Saturday, December 12, 2009

Rwandan genocide film aims to promote reconciliation abroad


KIGALI — "My Neighbour My Killer", a film about the slow reconciliation in a post-genocide Rwandan community, was screened in Kigali this week and is to be shown in the Kenyan capital Nairobi on Thursday.

The feature-length documentary chronicles life on a hill in the centre of Rwanda, focusing on relations between the survivors of the 1994 genocide and their neighbours, in many cases the very people who destroyed their lives.

Director Anne Aghion told AFP that the film -- which won a Human Rights Watch 2009 Nestor Almendros Prize for courage in filmmaking -- might help other post-conflict societies to reconcile by encouraging dialogue.

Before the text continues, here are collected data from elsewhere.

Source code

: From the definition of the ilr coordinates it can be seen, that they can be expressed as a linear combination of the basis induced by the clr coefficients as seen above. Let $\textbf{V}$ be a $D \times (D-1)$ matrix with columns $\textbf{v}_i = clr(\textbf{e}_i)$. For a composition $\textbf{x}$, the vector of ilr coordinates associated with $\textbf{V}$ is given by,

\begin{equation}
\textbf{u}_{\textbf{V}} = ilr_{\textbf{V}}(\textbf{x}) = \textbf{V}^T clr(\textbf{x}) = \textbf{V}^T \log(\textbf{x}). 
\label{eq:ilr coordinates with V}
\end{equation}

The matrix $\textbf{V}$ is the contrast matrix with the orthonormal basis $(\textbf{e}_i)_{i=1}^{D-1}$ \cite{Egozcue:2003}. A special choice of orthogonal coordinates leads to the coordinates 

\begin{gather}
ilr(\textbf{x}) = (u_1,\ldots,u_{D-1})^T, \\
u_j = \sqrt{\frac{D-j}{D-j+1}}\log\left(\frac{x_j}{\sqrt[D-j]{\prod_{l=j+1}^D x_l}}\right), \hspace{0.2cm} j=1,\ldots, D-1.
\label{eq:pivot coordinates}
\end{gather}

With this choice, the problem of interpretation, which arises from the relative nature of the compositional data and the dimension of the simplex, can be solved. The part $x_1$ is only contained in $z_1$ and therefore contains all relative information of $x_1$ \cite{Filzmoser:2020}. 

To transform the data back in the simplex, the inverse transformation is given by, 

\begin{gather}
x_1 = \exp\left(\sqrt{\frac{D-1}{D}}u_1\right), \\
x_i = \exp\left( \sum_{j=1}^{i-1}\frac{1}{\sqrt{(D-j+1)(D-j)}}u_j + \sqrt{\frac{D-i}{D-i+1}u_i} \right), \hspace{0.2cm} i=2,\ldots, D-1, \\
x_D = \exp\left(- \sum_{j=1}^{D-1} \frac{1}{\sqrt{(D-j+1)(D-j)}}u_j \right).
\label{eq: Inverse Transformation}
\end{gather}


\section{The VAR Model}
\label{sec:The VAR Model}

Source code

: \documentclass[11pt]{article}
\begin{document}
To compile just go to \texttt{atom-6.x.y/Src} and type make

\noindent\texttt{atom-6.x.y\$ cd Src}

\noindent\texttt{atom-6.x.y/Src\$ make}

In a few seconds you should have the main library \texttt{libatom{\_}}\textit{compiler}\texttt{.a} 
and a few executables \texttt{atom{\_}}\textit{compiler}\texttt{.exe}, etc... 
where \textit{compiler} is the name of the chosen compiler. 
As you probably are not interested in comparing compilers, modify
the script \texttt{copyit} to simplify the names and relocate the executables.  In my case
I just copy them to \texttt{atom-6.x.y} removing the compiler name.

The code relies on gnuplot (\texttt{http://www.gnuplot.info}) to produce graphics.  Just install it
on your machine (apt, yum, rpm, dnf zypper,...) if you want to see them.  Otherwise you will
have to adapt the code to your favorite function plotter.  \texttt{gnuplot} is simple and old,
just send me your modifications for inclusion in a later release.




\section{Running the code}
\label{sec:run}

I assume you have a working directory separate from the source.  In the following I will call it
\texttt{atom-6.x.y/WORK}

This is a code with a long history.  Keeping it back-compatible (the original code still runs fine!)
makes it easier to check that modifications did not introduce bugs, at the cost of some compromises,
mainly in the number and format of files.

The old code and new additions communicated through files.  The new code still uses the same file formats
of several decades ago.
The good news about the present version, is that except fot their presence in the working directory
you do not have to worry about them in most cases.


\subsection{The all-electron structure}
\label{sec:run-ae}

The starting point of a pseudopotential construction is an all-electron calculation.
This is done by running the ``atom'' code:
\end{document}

"The Rwandan experiment cannot necessarily be exported as such, but what I've learned over time showing my work in other post-conflict societies, is that it is important to talk, and this film allows people to talk," she said.

"Seeing people of this community who have undergone such cataclysmic conflict start to talk is a very strong incentive for people all over to start to talk as well. Also, it is easier to reflect on your own problems when seeing other people's problems," added the director, who has also won an Emmy Award.

The film is the culmination of a decade's work filming relations between genocide survivors and perpetrators, with the impact on both groups of Rwanda's semi-traditional gacaca courts, which render citizen-based justice.

"In 1999 I met several Rwandan justice officials visiting the US. The very first night I met them they spoke about what they were trying to do with the gacaca. I remember thinking at that very moment - wow, that's a film!" Aghion told AFP Wednesday.

The Kigali screening on Monday was at the invitation of the National Unity and Reconciliation Commission and the Gacaca department (National Service of Gacaca Jurisdictions).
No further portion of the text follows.